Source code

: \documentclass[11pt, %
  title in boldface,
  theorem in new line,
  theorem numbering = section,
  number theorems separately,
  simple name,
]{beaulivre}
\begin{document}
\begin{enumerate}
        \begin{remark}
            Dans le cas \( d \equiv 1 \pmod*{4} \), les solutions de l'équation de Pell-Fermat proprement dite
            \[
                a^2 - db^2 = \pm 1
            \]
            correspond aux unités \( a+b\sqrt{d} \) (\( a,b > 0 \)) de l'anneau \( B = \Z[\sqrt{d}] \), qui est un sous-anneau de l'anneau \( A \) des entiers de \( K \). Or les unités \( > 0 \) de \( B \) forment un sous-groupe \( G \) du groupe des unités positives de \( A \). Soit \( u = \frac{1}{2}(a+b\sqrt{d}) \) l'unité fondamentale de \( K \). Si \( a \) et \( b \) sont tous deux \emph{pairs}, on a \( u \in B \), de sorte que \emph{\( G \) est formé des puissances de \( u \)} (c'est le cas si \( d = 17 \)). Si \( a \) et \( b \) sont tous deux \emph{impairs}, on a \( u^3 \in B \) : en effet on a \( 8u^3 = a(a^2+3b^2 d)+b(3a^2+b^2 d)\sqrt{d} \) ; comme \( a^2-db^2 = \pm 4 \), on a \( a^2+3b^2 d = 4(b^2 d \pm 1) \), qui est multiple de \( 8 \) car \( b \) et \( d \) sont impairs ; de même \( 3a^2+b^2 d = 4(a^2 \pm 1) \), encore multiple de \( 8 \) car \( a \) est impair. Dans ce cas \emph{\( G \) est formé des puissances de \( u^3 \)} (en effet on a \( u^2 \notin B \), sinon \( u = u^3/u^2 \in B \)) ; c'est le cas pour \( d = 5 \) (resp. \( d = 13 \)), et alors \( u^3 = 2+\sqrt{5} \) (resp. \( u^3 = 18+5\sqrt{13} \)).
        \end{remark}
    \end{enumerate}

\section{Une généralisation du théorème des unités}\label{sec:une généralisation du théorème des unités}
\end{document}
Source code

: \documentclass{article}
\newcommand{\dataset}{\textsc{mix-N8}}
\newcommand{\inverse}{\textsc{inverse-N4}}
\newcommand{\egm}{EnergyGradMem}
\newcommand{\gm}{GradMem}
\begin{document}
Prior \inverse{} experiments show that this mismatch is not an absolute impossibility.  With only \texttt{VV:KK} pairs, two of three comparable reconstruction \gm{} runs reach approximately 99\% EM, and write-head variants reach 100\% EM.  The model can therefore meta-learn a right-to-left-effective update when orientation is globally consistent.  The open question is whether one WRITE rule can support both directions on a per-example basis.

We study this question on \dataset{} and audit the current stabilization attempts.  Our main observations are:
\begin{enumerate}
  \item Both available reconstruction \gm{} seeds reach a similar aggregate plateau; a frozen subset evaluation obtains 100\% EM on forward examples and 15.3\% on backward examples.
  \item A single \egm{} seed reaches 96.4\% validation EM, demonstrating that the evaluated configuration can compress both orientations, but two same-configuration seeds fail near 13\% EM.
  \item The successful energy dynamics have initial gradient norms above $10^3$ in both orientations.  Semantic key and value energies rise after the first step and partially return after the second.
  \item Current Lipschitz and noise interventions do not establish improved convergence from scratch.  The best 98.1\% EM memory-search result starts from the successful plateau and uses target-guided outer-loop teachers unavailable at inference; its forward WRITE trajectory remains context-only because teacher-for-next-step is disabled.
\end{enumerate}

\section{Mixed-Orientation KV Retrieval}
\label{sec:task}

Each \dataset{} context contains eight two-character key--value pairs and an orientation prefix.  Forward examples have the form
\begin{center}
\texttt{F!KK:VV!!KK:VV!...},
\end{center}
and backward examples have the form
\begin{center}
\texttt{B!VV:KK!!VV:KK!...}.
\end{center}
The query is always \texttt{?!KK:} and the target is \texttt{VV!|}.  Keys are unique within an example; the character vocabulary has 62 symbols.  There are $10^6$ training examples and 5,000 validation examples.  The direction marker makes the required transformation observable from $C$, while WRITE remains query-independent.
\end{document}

────────────────

Retype the data in full, exactly.

Source code

: \documentclass[11pt, %
  title in boldface,
  theorem in new line,
  theorem numbering = section,
  number theorems separately,
  simple name,
]{beaulivre}
\begin{document}
\begin{enumerate}
        \begin{remark}
            Dans le cas \( d \equiv 1 \pmod*{4} \), les solutions de l'équation de Pell-Fermat proprement dite
            \[
                a^2 - db^2 = \pm 1
            \]
            correspond aux unités \( a+b\sqrt{d} \) (\( a,b > 0 \)) de l'anneau \( B = \Z[\sqrt{d}] \), qui est un sous-anneau de l'anneau \( A \) des entiers de \( K \). Or les unités \( > 0 \) de \( B \) forment un sous-groupe \( G \) du groupe des unités positives de \( A \). Soit \( u = \frac{1}{2}(a+b\sqrt{d}) \) l'unité fondamentale de \( K \). Si \( a \) et \( b \) sont tous deux \emph{pairs}, on a \( u \in B \), de sorte que \emph{\( G \) est formé des puissances de \( u \)} (c'est le cas si \( d = 17 \)). Si \( a \) et \( b \) sont tous deux \emph{impairs}, on a \( u^3 \in B \) : en effet on a \( 8u^3 = a(a^2+3b^2 d)+b(3a^2+b^2 d)\sqrt{d} \) ; comme \( a^2-db^2 = \pm 4 \), on a \( a^2+3b^2 d = 4(b^2 d \pm 1) \), qui est multiple de \( 8 \) car \( b \) et \( d \) sont impairs ; de même \( 3a^2+b^2 d = 4(a^2 \pm 1) \), encore multiple de \( 8 \) car \( a \) est impair. Dans ce cas \emph{\( G \) est formé des puissances de \( u^3 \)} (en effet on a \( u^2 \notin B \), sinon \( u = u^3/u^2 \in B \)) ; c'est le cas pour \( d = 5 \) (resp. \( d = 13 \)), et alors \( u^3 = 2+\sqrt{5} \) (resp. \( u^3 = 18+5\sqrt{13} \)).
        \end{remark}
    \end{enumerate}

\section{Une généralisation du théorème des unités}\label{sec:une généralisation du théorème des unités}
\end{document}
Source code

: \documentclass{article}
\newcommand{\dataset}{\textsc{mix-N8}}
\newcommand{\inverse}{\textsc{inverse-N4}}
\newcommand{\egm}{EnergyGradMem}
\newcommand{\gm}{GradMem}
\begin{document}
Prior \inverse{} experiments show that this mismatch is not an absolute impossibility.  With only \texttt{VV:KK} pairs, two of three comparable reconstruction \gm{} runs reach approximately 99\% EM, and write-head variants reach 100\% EM.  The model can therefore meta-learn a right-to-left-effective update when orientation is globally consistent.  The open question is whether one WRITE rule can support both directions on a per-example basis.

We study this question on \dataset{} and audit the current stabilization attempts.  Our main observations are:
\begin{enumerate}
  \item Both available reconstruction \gm{} seeds reach a similar aggregate plateau; a frozen subset evaluation obtains 100\% EM on forward examples and 15.3\% on backward examples.
  \item A single \egm{} seed reaches 96.4\% validation EM, demonstrating that the evaluated configuration can compress both orientations, but two same-configuration seeds fail near 13\% EM.
  \item The successful energy dynamics have initial gradient norms above $10^3$ in both orientations.  Semantic key and value energies rise after the first step and partially return after the second.
  \item Current Lipschitz and noise interventions do not establish improved convergence from scratch.  The best 98.1\% EM memory-search result starts from the successful plateau and uses target-guided outer-loop teachers unavailable at inference; its forward WRITE trajectory remains context-only because teacher-for-next-step is disabled.
\end{enumerate}

\section{Mixed-Orientation KV Retrieval}
\label{sec:task}

Each \dataset{} context contains eight two-character key--value pairs and an orientation prefix.  Forward examples have the form
\begin{center}
\texttt{F!KK:VV!!KK:VV!...},
\end{center}
and backward examples have the form
\begin{center}
\texttt{B!VV:KK!!VV:KK!...}.
\end{center}
The query is always \texttt{?!KK:} and the target is \texttt{VV!|}.  Keys are unique within an example; the character vocabulary has 62 symbols.  There are $10^6$ training examples and 5,000 validation examples.  The direction marker makes the required transformation observable from $C$, while WRITE remains query-independent.
\end{document}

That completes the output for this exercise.